Find every line in the records below that contains the word "transactions", and copy each such line.
▽
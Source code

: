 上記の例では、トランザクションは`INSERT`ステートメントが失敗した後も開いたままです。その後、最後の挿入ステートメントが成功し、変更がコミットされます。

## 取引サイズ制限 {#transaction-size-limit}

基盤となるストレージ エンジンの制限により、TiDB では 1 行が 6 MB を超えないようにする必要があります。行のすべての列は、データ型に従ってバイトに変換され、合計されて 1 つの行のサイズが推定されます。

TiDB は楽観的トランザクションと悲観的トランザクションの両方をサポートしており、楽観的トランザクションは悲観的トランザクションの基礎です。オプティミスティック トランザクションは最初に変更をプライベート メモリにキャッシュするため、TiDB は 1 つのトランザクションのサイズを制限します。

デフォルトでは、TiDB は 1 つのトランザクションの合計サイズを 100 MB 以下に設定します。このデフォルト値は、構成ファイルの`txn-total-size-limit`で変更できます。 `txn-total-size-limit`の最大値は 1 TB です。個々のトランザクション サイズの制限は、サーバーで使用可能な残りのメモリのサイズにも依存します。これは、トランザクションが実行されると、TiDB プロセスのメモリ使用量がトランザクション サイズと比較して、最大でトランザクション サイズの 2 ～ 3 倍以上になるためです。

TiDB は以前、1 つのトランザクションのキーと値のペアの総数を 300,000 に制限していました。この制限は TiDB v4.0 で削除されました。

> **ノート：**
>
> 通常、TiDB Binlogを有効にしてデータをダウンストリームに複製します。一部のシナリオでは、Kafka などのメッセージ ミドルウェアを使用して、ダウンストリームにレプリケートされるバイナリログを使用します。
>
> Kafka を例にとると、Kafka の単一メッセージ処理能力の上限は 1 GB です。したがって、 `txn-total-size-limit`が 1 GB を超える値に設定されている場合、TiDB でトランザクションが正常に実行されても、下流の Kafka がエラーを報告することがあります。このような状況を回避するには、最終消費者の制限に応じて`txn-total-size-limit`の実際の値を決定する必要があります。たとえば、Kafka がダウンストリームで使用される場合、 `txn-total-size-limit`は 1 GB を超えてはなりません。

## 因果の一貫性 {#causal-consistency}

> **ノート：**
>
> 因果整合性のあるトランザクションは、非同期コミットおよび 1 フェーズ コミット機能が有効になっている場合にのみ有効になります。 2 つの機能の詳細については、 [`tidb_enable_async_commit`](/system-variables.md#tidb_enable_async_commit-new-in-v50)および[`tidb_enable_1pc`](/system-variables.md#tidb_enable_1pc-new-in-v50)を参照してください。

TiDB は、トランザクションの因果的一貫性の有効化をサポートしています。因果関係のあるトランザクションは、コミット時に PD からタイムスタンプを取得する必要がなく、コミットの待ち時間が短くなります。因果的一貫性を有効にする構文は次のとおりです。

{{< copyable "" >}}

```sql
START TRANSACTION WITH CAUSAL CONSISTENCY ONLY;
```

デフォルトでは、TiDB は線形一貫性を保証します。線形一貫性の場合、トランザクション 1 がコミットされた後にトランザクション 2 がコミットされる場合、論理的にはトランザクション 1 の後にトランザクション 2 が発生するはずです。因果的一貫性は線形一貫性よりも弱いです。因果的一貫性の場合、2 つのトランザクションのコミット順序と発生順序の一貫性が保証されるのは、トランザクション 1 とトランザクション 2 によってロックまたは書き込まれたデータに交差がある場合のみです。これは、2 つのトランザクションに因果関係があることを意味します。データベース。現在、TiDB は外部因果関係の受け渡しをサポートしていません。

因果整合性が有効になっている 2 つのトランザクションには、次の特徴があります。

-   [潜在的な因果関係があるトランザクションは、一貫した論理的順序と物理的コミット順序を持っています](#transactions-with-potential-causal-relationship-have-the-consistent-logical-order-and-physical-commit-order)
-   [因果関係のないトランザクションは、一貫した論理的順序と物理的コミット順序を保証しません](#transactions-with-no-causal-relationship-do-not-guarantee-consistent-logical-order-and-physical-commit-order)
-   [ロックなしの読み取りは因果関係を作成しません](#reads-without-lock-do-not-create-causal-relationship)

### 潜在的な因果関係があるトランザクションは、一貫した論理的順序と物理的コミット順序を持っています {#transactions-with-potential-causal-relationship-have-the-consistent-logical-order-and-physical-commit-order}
△
▽
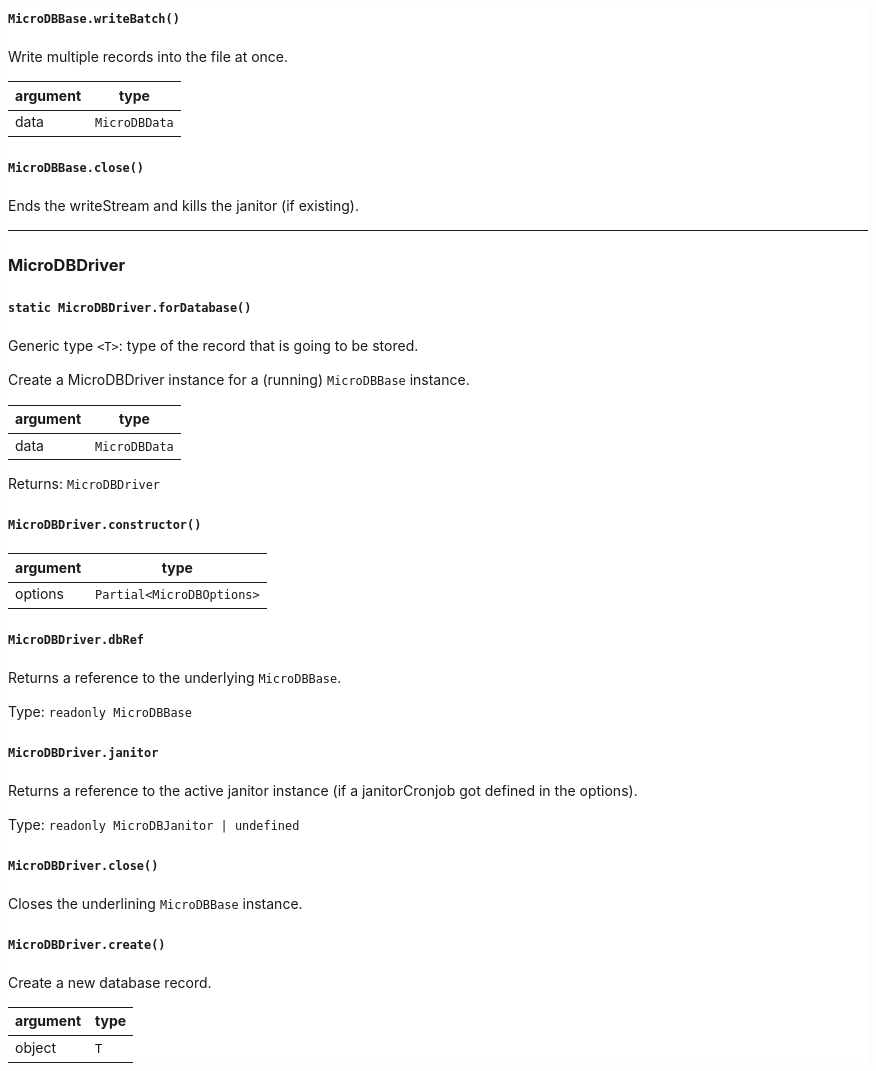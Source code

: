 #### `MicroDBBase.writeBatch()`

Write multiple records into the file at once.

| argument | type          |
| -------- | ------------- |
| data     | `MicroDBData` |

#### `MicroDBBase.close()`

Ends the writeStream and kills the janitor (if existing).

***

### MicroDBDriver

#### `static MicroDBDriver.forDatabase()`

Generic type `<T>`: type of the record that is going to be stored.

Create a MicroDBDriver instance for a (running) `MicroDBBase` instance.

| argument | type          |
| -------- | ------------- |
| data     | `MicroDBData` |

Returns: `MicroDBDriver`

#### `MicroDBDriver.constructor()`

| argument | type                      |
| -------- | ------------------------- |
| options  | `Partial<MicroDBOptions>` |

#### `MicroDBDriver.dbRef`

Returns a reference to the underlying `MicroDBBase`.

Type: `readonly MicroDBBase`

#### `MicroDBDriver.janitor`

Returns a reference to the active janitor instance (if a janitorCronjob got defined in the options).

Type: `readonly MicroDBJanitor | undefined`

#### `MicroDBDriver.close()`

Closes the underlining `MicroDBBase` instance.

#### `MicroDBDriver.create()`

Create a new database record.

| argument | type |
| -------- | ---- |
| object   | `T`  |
△
→ **Answer to the exercise**:
-   [潜在的な因果関係があるトランザクションは、一貫した論理的順序と物理的コミット順序を持っています](#transactions-with-potential-causal-relationship-have-the-consistent-logical-order-and-physical-commit-order)
-   [因果関係のないトランザクションは、一貫した論理的順序と物理的コミット順序を保証しません](#transactions-with-no-causal-relationship-do-not-guarantee-consistent-logical-order-and-physical-commit-order)
### 潜在的な因果関係があるトランザクションは、一貫した論理的順序と物理的コミット順序を持っています {#transactions-with-potential-causal-relationship-have-the-consistent-logical-order-and-physical-commit-order}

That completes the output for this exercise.